Start of Block
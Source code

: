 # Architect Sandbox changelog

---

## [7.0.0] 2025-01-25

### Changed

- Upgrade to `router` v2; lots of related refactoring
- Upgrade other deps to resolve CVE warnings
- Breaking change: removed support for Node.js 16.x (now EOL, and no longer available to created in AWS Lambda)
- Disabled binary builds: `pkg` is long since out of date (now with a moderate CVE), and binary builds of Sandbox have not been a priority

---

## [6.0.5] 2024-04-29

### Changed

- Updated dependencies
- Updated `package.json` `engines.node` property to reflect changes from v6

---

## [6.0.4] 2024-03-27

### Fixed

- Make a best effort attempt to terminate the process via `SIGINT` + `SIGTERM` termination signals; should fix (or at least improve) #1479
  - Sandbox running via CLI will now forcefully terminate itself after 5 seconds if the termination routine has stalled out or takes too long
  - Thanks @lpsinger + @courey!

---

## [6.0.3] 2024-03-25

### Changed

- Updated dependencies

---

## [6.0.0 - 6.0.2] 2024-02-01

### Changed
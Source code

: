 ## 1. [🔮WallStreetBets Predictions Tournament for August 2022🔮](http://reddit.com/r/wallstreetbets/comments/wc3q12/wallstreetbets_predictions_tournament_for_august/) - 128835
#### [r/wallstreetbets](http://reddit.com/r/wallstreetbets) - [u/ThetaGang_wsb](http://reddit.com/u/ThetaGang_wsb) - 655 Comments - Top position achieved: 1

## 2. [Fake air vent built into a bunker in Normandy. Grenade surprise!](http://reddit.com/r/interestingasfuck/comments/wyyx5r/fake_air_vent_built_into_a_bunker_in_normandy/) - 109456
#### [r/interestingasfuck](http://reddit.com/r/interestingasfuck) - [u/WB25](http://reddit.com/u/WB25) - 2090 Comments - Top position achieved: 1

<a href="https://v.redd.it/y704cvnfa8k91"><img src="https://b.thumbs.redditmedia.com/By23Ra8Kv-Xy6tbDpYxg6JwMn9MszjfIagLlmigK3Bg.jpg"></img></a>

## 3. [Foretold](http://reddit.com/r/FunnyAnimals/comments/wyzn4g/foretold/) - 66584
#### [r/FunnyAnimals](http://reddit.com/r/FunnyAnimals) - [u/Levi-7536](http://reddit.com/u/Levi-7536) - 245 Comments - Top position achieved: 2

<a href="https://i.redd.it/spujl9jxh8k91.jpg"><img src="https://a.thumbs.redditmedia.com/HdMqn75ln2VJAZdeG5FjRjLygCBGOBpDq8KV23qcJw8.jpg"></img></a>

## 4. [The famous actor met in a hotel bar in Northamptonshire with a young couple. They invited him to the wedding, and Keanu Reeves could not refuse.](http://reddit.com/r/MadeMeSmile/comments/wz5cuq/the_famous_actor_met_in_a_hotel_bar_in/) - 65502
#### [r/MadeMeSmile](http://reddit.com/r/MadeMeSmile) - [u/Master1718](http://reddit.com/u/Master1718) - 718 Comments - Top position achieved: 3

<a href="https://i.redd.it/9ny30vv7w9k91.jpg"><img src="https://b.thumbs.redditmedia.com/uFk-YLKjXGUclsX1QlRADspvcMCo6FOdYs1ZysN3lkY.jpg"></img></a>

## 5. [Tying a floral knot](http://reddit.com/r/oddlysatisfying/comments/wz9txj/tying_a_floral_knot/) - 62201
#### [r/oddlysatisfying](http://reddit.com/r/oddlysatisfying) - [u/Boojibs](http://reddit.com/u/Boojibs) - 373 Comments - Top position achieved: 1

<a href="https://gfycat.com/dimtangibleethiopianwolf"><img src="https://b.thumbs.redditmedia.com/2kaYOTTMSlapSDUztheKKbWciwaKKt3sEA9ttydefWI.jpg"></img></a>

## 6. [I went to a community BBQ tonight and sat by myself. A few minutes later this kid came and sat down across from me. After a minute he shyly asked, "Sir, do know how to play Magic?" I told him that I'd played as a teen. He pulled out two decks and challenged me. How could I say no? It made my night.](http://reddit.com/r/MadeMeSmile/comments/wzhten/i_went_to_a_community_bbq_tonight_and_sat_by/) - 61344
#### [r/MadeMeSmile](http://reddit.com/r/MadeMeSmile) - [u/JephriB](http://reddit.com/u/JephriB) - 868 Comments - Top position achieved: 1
End of Block
Task statement » Where the listing above has a line with "## 2. [Fake", start there, and output every line exactly through the line with "position achieved: 3", which is also included.

Written solution »
## 2. [Fake air vent built into a bunker in Normandy. Grenade surprise!](http://reddit.com/r/interestingasfuck/comments/wyyx5r/fake_air_vent_built_into_a_bunker_in_normandy/) - 109456
#### [r/interestingasfuck](http://reddit.com/r/interestingasfuck) - [u/WB25](http://reddit.com/u/WB25) - 2090 Comments - Top position achieved: 1

<a href="https://v.redd.it/y704cvnfa8k91"><img src="https://b.thumbs.redditmedia.com/By23Ra8Kv-Xy6tbDpYxg6JwMn9MszjfIagLlmigK3Bg.jpg"></img></a>

## 3. [Foretold](http://reddit.com/r/FunnyAnimals/comments/wyzn4g/foretold/) - 66584
#### [r/FunnyAnimals](http://reddit.com/r/FunnyAnimals) - [u/Levi-7536](http://reddit.com/u/Levi-7536) - 245 Comments - Top position achieved: 2

<a href="https://i.redd.it/spujl9jxh8k91.jpg"><img src="https://a.thumbs.redditmedia.com/HdMqn75ln2VJAZdeG5FjRjLygCBGOBpDq8KV23qcJw8.jpg"></img></a>

## 4. [The famous actor met in a hotel bar in Northamptonshire with a young couple. They invited him to the wedding, and Keanu Reeves could not refuse.](http://reddit.com/r/MadeMeSmile/comments/wz5cuq/the_famous_actor_met_in_a_hotel_bar_in/) - 65502
#### [r/MadeMeSmile](http://reddit.com/r/MadeMeSmile) - [u/Master1718](http://reddit.com/u/Master1718) - 718 Comments - Top position achieved: 3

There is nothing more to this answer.